━━ Exercise materials

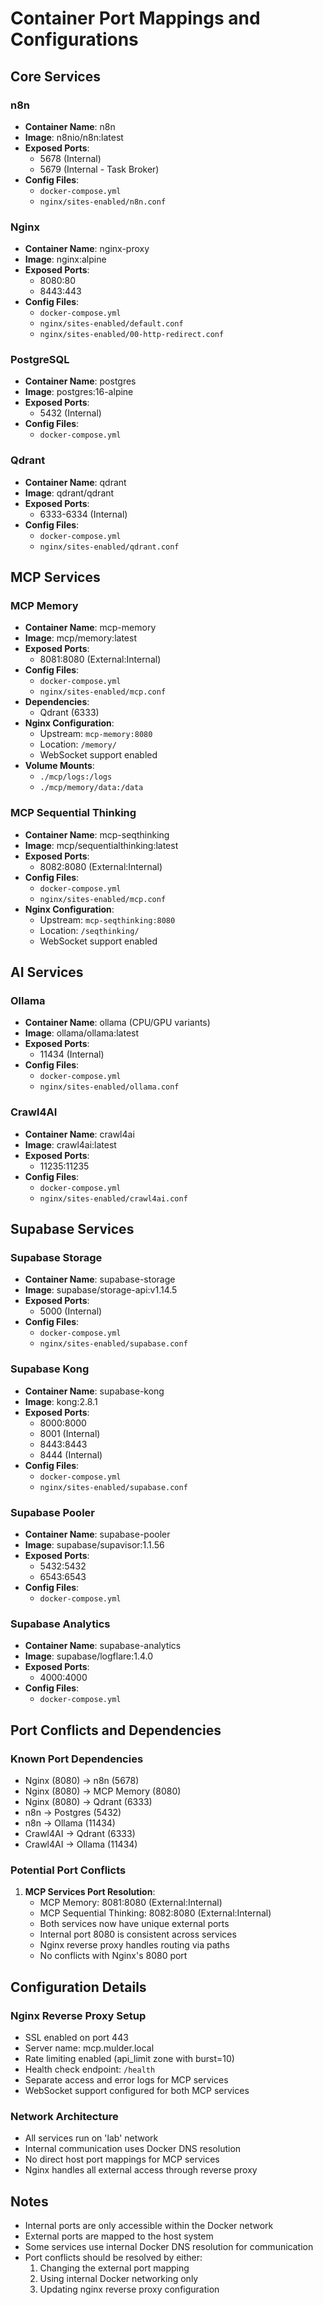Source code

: # Container Port Mappings and Configurations

## Core Services

### n8n
- **Container Name**: n8n
- **Image**: n8nio/n8n:latest
- **Exposed Ports**: 
  - 5678 (Internal)
  - 5679 (Internal - Task Broker)
- **Config Files**: 
  - `docker-compose.yml`
  - `nginx/sites-enabled/n8n.conf`

### Nginx
- **Container Name**: nginx-proxy
- **Image**: nginx:alpine
- **Exposed Ports**:
  - 8080:80
  - 8443:443
- **Config Files**:
  - `docker-compose.yml`
  - `nginx/sites-enabled/default.conf`
  - `nginx/sites-enabled/00-http-redirect.conf`

### PostgreSQL
- **Container Name**: postgres
- **Image**: postgres:16-alpine
- **Exposed Ports**:
  - 5432 (Internal)
- **Config Files**:
  - `docker-compose.yml`

### Qdrant
- **Container Name**: qdrant
- **Image**: qdrant/qdrant
- **Exposed Ports**:
  - 6333-6334 (Internal)
- **Config Files**:
  - `docker-compose.yml`
  - `nginx/sites-enabled/qdrant.conf`

## MCP Services

### MCP Memory
- **Container Name**: mcp-memory
- **Image**: mcp/memory:latest
- **Exposed Ports**:
  - 8081:8080 (External:Internal)
- **Config Files**:
  - `docker-compose.yml`
  - `nginx/sites-enabled/mcp.conf`
- **Dependencies**:
  - Qdrant (6333)
- **Nginx Configuration**:
  - Upstream: `mcp-memory:8080`
  - Location: `/memory/`
  - WebSocket support enabled
- **Volume Mounts**:
  - `./mcp/logs:/logs`
  - `./mcp/memory/data:/data`

### MCP Sequential Thinking
- **Container Name**: mcp-seqthinking
- **Image**: mcp/sequentialthinking:latest
- **Exposed Ports**:
  - 8082:8080 (External:Internal)
- **Config Files**:
  - `docker-compose.yml`
  - `nginx/sites-enabled/mcp.conf`
- **Nginx Configuration**:
  - Upstream: `mcp-seqthinking:8080`
  - Location: `/seqthinking/`
  - WebSocket support enabled

## AI Services

### Ollama
- **Container Name**: ollama (CPU/GPU variants)
- **Image**: ollama/ollama:latest
- **Exposed Ports**:
  - 11434 (Internal)
- **Config Files**:
  - `docker-compose.yml`
  - `nginx/sites-enabled/ollama.conf`

### Crawl4AI
- **Container Name**: crawl4ai
- **Image**: crawl4ai:latest
- **Exposed Ports**:
  - 11235:11235
- **Config Files**:
  - `docker-compose.yml`
  - `nginx/sites-enabled/crawl4ai.conf`

## Supabase Services

### Supabase Storage
- **Container Name**: supabase-storage
- **Image**: supabase/storage-api:v1.14.5
- **Exposed Ports**:
  - 5000 (Internal)
- **Config Files**:
  - `docker-compose.yml`
  - `nginx/sites-enabled/supabase.conf`

### Supabase Kong
- **Container Name**: supabase-kong
- **Image**: kong:2.8.1
- **Exposed Ports**:
  - 8000:8000
  - 8001 (Internal)
  - 8443:8443
  - 8444 (Internal)
- **Config Files**:
  - `docker-compose.yml`
  - `nginx/sites-enabled/supabase.conf`

### Supabase Pooler
- **Container Name**: supabase-pooler
- **Image**: supabase/supavisor:1.1.56
- **Exposed Ports**:
  - 5432:5432
  - 6543:6543
- **Config Files**:
  - `docker-compose.yml`

### Supabase Analytics
- **Container Name**: supabase-analytics
- **Image**: supabase/logflare:1.4.0
- **Exposed Ports**:
  - 4000:4000
- **Config Files**:
  - `docker-compose.yml`

## Port Conflicts and Dependencies

### Known Port Dependencies
- Nginx (8080) → n8n (5678)
- Nginx (8080) → MCP Memory (8080)
- Nginx (8080) → Qdrant (6333)
- n8n → Postgres (5432)
- n8n → Ollama (11434)
- Crawl4AI → Qdrant (6333)
- Crawl4AI → Ollama (11434)

### Potential Port Conflicts
1. **MCP Services Port Resolution**:
   - MCP Memory: 8081:8080 (External:Internal)
   - MCP Sequential Thinking: 8082:8080 (External:Internal)
   - Both services now have unique external ports
   - Internal port 8080 is consistent across services
   - Nginx reverse proxy handles routing via paths
   - No conflicts with Nginx's 8080 port

## Configuration Details

### Nginx Reverse Proxy Setup
- SSL enabled on port 443
- Server name: mcp.mulder.local
- Rate limiting enabled (api_limit zone with burst=10)
- Health check endpoint: `/health`
- Separate access and error logs for MCP services
- WebSocket support configured for both MCP services

### Network Architecture
- All services run on 'lab' network
- Internal communication uses Docker DNS resolution
- No direct host port mappings for MCP services
- Nginx handles all external access through reverse proxy

## Notes
- Internal ports are only accessible within the Docker network
- External ports are mapped to the host system
- Some services use internal Docker DNS resolution for communication
- Port conflicts should be resolved by either:
  1. Changing the external port mapping
  2. Using internal Docker networking only
  3. Updating nginx reverse proxy configuration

━━━━

### [Exercise details]
Could you return the whole listing exactly, with every picture removed?

### [Task response]
Source code

: # Container Port Mappings and Configurations

## Core Services

### n8n
- **Container Name**: n8n
- **Image**: n8nio/n8n:latest
- **Exposed Ports**: 
  - 5678 (Internal)
  - 5679 (Internal - Task Broker)
- **Config Files**: 
  - `docker-compose.yml`
  - `nginx/sites-enabled/n8n.conf`

### Nginx
- **Container Name**: nginx-proxy
- **Image**: nginx:alpine
- **Exposed Ports**:
  - 8080:80
  - 8443:443
- **Config Files**:
  - `docker-compose.yml`
  - `nginx/sites-enabled/default.conf`
  - `nginx/sites-enabled/00-http-redirect.conf`

### PostgreSQL
- **Container Name**: postgres
- **Image**: postgres:16-alpine
- **Exposed Ports**:
  - 5432 (Internal)
- **Config Files**:
  - `docker-compose.yml`

### Qdrant
- **Container Name**: qdrant
- **Image**: qdrant/qdrant
- **Exposed Ports**:
  - 6333-6334 (Internal)
- **Config Files**:
  - `docker-compose.yml`
  - `nginx/sites-enabled/qdrant.conf`

## MCP Services

### MCP Memory
- **Container Name**: mcp-memory
- **Image**: mcp/memory:latest
- **Exposed Ports**:
  - 8081:8080 (External:Internal)
- **Config Files**:
  - `docker-compose.yml`
  - `nginx/sites-enabled/mcp.conf`
- **Dependencies**:
  - Qdrant (6333)
- **Nginx Configuration**:
  - Upstream: `mcp-memory:8080`
  - Location: `/memory/`
  - WebSocket support enabled
- **Volume Mounts**:
  - `./mcp/logs:/logs`
  - `./mcp/memory/data:/data`

### MCP Sequential Thinking
- **Container Name**: mcp-seqthinking
- **Image**: mcp/sequentialthinking:latest
- **Exposed Ports**:
  - 8082:8080 (External:Internal)
- **Config Files**:
  - `docker-compose.yml`
  - `nginx/sites-enabled/mcp.conf`
- **Nginx Configuration**:
  - Upstream: `mcp-seqthinking:8080`
  - Location: `/seqthinking/`
  - WebSocket support enabled

## AI Services

### Ollama
- **Container Name**: ollama (CPU/GPU variants)
- **Image**: ollama/ollama:latest
- **Exposed Ports**:
  - 11434 (Internal)
- **Config Files**:
  - `docker-compose.yml`
  - `nginx/sites-enabled/ollama.conf`

### Crawl4AI
- **Container Name**: crawl4ai
- **Image**: crawl4ai:latest
- **Exposed Ports**:
  - 11235:11235
- **Config Files**:
  - `docker-compose.yml`
  - `nginx/sites-enabled/crawl4ai.conf`

## Supabase Services

### Supabase Storage
- **Container Name**: supabase-storage
- **Image**: supabase/storage-api:v1.14.5
- **Exposed Ports**:
  - 5000 (Internal)
- **Config Files**:
  - `docker-compose.yml`
  - `nginx/sites-enabled/supabase.conf`

### Supabase Kong
- **Container Name**: supabase-kong
- **Image**: kong:2.8.1
- **Exposed Ports**:
  - 8000:8000
  - 8001 (Internal)
  - 8443:8443
  - 8444 (Internal)
- **Config Files**:
  - `docker-compose.yml`
  - `nginx/sites-enabled/supabase.conf`

### Supabase Pooler
- **Container Name**: supabase-pooler
- **Image**: supabase/supavisor:1.1.56
- **Exposed Ports**:
  - 5432:5432
  - 6543:6543
- **Config Files**:
  - `docker-compose.yml`

### Supabase Analytics
- **Container Name**: supabase-analytics
- **Image**: supabase/logflare:1.4.0
- **Exposed Ports**:
  - 4000:4000
- **Config Files**:
  - `docker-compose.yml`

## Port Conflicts and Dependencies

### Known Port Dependencies
- Nginx (8080) → n8n (5678)
- Nginx (8080) → MCP Memory (8080)
- Nginx (8080) → Qdrant (6333)
- n8n → Postgres (5432)
- n8n → Ollama (11434)
- Crawl4AI → Qdrant (6333)
- Crawl4AI → Ollama (11434)

### Potential Port Conflicts
1. **MCP Services Port Resolution**:
   - MCP Memory: 8081:8080 (External:Internal)
   - MCP Sequential Thinking: 8082:8080 (External:Internal)
   - Both services now have unique external ports
   - Internal port 8080 is consistent across services
   - Nginx reverse proxy handles routing via paths
   - No conflicts with Nginx's 8080 port

## Configuration Details

### Nginx Reverse Proxy Setup
- SSL enabled on port 443
- Server name: mcp.mulder.local
- Rate limiting enabled (api_limit zone with burst=10)
- Health check endpoint: `/health`
- Separate access and error logs for MCP services
- WebSocket support configured for both MCP services

### Network Architecture
- All services run on 'lab' network
- Internal communication uses Docker DNS resolution
- No direct host port mappings for MCP services
- Nginx handles all external access through reverse proxy

## Notes
- Internal ports are only accessible within the Docker network
- External ports are mapped to the host system
- Some services use internal Docker DNS resolution for communication
- Port conflicts should be resolved by either:
  1. Changing the external port mapping
  2. Using internal Docker networking only
  3. Updating nginx reverse proxy configuration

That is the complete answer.